Of all the lines below, return only those starting with the line holding "mid vs.\ baseline" and going on through the line holding "late vs.\ early", exactly as written.
Start of Entries shown
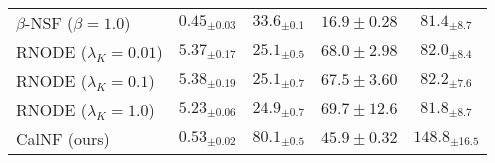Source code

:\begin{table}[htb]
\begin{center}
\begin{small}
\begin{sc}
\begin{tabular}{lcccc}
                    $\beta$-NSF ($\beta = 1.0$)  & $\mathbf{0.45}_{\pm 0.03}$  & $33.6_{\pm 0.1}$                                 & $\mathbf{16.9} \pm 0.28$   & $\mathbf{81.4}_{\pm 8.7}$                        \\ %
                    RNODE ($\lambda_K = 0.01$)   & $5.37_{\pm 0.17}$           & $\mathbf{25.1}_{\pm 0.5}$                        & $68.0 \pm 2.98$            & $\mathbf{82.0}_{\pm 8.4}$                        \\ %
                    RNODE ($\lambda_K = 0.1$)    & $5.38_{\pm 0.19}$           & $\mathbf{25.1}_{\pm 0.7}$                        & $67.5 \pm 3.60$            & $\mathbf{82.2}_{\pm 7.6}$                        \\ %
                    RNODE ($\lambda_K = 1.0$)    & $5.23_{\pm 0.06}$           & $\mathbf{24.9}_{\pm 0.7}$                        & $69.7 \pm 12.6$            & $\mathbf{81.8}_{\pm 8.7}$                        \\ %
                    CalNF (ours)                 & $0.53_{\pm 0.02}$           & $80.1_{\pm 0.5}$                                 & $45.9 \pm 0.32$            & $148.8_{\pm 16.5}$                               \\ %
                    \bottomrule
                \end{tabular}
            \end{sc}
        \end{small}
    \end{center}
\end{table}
End of Entries shown
Start of Entries shown
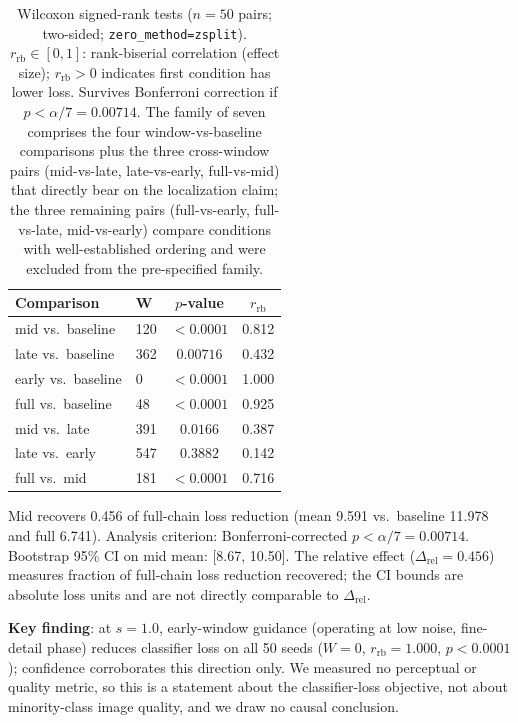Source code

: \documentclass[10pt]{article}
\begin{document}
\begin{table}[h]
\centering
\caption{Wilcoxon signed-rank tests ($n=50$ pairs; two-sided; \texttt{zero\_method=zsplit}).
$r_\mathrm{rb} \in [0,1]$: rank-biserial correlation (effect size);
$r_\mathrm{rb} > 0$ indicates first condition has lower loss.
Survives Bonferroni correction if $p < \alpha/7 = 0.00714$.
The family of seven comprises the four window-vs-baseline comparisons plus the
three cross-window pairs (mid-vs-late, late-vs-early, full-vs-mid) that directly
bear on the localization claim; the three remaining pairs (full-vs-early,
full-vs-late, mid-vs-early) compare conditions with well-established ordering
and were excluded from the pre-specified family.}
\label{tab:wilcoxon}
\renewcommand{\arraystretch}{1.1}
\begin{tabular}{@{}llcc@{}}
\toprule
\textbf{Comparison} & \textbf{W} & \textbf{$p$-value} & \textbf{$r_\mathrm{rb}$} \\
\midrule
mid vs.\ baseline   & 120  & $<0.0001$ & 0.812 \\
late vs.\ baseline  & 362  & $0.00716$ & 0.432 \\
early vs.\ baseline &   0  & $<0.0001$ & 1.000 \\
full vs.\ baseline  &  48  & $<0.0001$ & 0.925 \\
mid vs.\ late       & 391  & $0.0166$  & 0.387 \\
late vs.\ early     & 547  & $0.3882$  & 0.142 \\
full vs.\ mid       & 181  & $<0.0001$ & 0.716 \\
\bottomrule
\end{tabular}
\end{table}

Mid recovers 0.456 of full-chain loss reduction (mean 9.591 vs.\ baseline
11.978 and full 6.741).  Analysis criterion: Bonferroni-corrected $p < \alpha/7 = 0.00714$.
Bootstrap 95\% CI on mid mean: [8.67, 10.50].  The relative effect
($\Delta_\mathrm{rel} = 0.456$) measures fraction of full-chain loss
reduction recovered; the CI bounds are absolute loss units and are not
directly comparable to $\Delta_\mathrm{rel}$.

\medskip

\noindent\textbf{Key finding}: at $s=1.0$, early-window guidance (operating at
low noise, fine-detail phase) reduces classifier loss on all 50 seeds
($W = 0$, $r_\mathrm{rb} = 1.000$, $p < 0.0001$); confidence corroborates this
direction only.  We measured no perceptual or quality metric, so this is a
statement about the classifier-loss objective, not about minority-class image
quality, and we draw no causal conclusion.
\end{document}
End of Entries shown
▸ **Solution to this task**:
mid vs.\ baseline   & 120  & $<0.0001$ & 0.812 \\
late vs.\ baseline  & 362  & $0.00716$ & 0.432 \\
early vs.\ baseline &   0  & $<0.0001$ & 1.000 \\
full vs.\ baseline  &  48  & $<0.0001$ & 0.925 \\
mid vs.\ late       & 391  & $0.0166$  & 0.387 \\
late vs.\ early     & 547  & $0.3882$  & 0.142 \\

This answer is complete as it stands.